▶ [Data for this exercise]:
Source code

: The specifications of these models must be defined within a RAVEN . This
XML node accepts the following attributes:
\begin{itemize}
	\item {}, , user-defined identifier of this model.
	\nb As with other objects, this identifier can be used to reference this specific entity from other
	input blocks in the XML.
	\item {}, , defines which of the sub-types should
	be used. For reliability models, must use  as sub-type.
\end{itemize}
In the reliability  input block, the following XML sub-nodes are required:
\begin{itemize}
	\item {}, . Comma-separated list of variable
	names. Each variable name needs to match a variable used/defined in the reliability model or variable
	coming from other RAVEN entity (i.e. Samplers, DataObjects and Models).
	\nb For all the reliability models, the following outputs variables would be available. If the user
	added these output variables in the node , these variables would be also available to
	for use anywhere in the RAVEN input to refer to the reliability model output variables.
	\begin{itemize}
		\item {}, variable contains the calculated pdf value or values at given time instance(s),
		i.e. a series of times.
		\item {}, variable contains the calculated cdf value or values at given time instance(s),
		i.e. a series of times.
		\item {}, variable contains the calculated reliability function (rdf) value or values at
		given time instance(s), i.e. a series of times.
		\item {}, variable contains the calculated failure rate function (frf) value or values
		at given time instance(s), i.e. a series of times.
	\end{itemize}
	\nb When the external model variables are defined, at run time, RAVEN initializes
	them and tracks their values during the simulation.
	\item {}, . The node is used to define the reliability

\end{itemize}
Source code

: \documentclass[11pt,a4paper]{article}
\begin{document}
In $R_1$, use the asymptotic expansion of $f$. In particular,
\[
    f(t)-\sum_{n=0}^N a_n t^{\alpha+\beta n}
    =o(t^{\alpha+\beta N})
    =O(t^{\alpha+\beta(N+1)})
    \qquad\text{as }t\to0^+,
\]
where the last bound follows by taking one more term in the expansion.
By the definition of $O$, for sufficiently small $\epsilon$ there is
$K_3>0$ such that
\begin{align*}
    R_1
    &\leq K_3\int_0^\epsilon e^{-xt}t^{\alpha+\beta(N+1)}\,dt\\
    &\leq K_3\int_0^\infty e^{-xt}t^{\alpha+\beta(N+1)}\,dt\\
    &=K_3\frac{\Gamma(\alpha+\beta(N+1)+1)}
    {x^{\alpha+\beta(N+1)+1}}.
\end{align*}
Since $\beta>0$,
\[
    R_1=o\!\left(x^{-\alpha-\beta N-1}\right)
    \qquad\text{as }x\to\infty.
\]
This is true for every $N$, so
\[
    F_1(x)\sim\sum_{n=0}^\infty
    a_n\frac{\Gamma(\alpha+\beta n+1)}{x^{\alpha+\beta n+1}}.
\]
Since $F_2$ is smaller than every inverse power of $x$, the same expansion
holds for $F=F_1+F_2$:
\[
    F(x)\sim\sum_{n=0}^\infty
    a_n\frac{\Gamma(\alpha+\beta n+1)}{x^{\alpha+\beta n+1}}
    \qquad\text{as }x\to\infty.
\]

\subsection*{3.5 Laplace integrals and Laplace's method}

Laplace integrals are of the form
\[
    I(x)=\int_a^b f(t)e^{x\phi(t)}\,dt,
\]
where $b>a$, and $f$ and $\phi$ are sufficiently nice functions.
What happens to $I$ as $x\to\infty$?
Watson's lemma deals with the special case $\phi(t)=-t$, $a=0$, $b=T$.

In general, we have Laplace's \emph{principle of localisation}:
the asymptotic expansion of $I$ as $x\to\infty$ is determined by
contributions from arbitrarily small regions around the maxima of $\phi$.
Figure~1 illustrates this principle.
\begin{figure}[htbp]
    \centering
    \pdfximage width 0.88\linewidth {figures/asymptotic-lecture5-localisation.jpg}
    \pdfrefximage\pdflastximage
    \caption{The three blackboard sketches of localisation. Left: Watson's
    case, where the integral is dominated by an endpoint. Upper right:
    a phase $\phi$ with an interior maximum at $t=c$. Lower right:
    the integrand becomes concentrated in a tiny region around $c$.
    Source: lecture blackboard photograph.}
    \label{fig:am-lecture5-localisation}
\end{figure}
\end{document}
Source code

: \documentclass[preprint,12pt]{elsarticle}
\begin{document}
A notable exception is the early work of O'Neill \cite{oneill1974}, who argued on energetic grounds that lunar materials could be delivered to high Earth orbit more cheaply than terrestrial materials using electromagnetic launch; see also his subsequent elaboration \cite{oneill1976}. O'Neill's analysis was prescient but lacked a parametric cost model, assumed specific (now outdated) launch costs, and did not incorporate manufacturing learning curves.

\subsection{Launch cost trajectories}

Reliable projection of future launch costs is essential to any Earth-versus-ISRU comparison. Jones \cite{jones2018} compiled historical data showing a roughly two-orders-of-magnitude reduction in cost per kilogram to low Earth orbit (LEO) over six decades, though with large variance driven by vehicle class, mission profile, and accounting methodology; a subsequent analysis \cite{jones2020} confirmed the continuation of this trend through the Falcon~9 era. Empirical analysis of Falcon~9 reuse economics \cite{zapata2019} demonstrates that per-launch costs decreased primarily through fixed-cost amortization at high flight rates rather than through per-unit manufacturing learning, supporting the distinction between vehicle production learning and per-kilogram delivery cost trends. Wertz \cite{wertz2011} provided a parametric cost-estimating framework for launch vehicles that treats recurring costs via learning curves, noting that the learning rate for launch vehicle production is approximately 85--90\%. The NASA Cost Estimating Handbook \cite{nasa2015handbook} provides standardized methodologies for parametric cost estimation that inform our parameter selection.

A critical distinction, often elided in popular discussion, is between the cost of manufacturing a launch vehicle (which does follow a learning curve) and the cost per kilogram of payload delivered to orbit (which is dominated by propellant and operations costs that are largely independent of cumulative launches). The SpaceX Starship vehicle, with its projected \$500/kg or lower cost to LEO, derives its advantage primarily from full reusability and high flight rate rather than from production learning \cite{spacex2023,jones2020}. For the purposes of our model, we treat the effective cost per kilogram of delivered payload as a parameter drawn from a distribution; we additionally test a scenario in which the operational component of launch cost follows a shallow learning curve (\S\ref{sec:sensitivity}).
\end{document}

▶ [Exercise instructions]:
Would you transcribe the records above exactly, leaving nothing out?

▶ [Answer below]:
Source code

: The specifications of these models must be defined within a RAVEN . This
XML node accepts the following attributes:
\begin{itemize}
	\item {}, , user-defined identifier of this model.
	\nb As with other objects, this identifier can be used to reference this specific entity from other
	input blocks in the XML.
	\item {}, , defines which of the sub-types should
	be used. For reliability models, must use  as sub-type.
\end{itemize}
In the reliability  input block, the following XML sub-nodes are required:
\begin{itemize}
	\item {}, . Comma-separated list of variable
	names. Each variable name needs to match a variable used/defined in the reliability model or variable
	coming from other RAVEN entity (i.e. Samplers, DataObjects and Models).
	\nb For all the reliability models, the following outputs variables would be available. If the user
	added these output variables in the node , these variables would be also available to
	for use anywhere in the RAVEN input to refer to the reliability model output variables.
	\begin{itemize}
		\item {}, variable contains the calculated pdf value or values at given time instance(s),
		i.e. a series of times.
		\item {}, variable contains the calculated cdf value or values at given time instance(s),
		i.e. a series of times.
		\item {}, variable contains the calculated reliability function (rdf) value or values at
		given time instance(s), i.e. a series of times.
		\item {}, variable contains the calculated failure rate function (frf) value or values
		at given time instance(s), i.e. a series of times.
	\end{itemize}
	\nb When the external model variables are defined, at run time, RAVEN initializes
	them and tracks their values during the simulation.
	\item {}, . The node is used to define the reliability

\end{itemize}
Source code

: \documentclass[11pt,a4paper]{article}
\begin{document}
In $R_1$, use the asymptotic expansion of $f$. In particular,
\[
    f(t)-\sum_{n=0}^N a_n t^{\alpha+\beta n}
    =o(t^{\alpha+\beta N})
    =O(t^{\alpha+\beta(N+1)})
    \qquad\text{as }t\to0^+,
\]
where the last bound follows by taking one more term in the expansion.
By the definition of $O$, for sufficiently small $\epsilon$ there is
$K_3>0$ such that
\begin{align*}
    R_1
    &\leq K_3\int_0^\epsilon e^{-xt}t^{\alpha+\beta(N+1)}\,dt\\
    &\leq K_3\int_0^\infty e^{-xt}t^{\alpha+\beta(N+1)}\,dt\\
    &=K_3\frac{\Gamma(\alpha+\beta(N+1)+1)}
    {x^{\alpha+\beta(N+1)+1}}.
\end{align*}
Since $\beta>0$,
\[
    R_1=o\!\left(x^{-\alpha-\beta N-1}\right)
    \qquad\text{as }x\to\infty.
\]
This is true for every $N$, so
\[
    F_1(x)\sim\sum_{n=0}^\infty
    a_n\frac{\Gamma(\alpha+\beta n+1)}{x^{\alpha+\beta n+1}}.
\]
Since $F_2$ is smaller than every inverse power of $x$, the same expansion
holds for $F=F_1+F_2$:
\[
    F(x)\sim\sum_{n=0}^\infty
    a_n\frac{\Gamma(\alpha+\beta n+1)}{x^{\alpha+\beta n+1}}
    \qquad\text{as }x\to\infty.
\]

\subsection*{3.5 Laplace integrals and Laplace's method}

Laplace integrals are of the form
\[
    I(x)=\int_a^b f(t)e^{x\phi(t)}\,dt,
\]
where $b>a$, and $f$ and $\phi$ are sufficiently nice functions.
What happens to $I$ as $x\to\infty$?
Watson's lemma deals with the special case $\phi(t)=-t$, $a=0$, $b=T$.

In general, we have Laplace's \emph{principle of localisation}:
the asymptotic expansion of $I$ as $x\to\infty$ is determined by
contributions from arbitrarily small regions around the maxima of $\phi$.
Figure~1 illustrates this principle.
\begin{figure}[htbp]
    \centering
    \pdfximage width 0.88\linewidth {figures/asymptotic-lecture5-localisation.jpg}
    \pdfrefximage\pdflastximage
    \caption{The three blackboard sketches of localisation. Left: Watson's
    case, where the integral is dominated by an endpoint. Upper right:
    a phase $\phi$ with an interior maximum at $t=c$. Lower right:
    the integrand becomes concentrated in a tiny region around $c$.
    Source: lecture blackboard photograph.}
    \label{fig:am-lecture5-localisation}
\end{figure}
\end{document}
Source code

: \documentclass[preprint,12pt]{elsarticle}
\begin{document}
A notable exception is the early work of O'Neill \cite{oneill1974}, who argued on energetic grounds that lunar materials could be delivered to high Earth orbit more cheaply than terrestrial materials using electromagnetic launch; see also his subsequent elaboration \cite{oneill1976}. O'Neill's analysis was prescient but lacked a parametric cost model, assumed specific (now outdated) launch costs, and did not incorporate manufacturing learning curves.

\subsection{Launch cost trajectories}

Reliable projection of future launch costs is essential to any Earth-versus-ISRU comparison. Jones \cite{jones2018} compiled historical data showing a roughly two-orders-of-magnitude reduction in cost per kilogram to low Earth orbit (LEO) over six decades, though with large variance driven by vehicle class, mission profile, and accounting methodology; a subsequent analysis \cite{jones2020} confirmed the continuation of this trend through the Falcon~9 era. Empirical analysis of Falcon~9 reuse economics \cite{zapata2019} demonstrates that per-launch costs decreased primarily through fixed-cost amortization at high flight rates rather than through per-unit manufacturing learning, supporting the distinction between vehicle production learning and per-kilogram delivery cost trends. Wertz \cite{wertz2011} provided a parametric cost-estimating framework for launch vehicles that treats recurring costs via learning curves, noting that the learning rate for launch vehicle production is approximately 85--90\%. The NASA Cost Estimating Handbook \cite{nasa2015handbook} provides standardized methodologies for parametric cost estimation that inform our parameter selection.

A critical distinction, often elided in popular discussion, is between the cost of manufacturing a launch vehicle (which does follow a learning curve) and the cost per kilogram of payload delivered to orbit (which is dominated by propellant and operations costs that are largely independent of cumulative launches). The SpaceX Starship vehicle, with its projected \$500/kg or lower cost to LEO, derives its advantage primarily from full reusability and high flight rate rather than from production learning \cite{spacex2023,jones2020}. For the purposes of our model, we treat the effective cost per kilogram of delivered payload as a parameter drawn from a distribution; we additionally test a scenario in which the operational component of launch cost follows a shallow learning curve (\S\ref{sec:sensitivity}).
\end{document}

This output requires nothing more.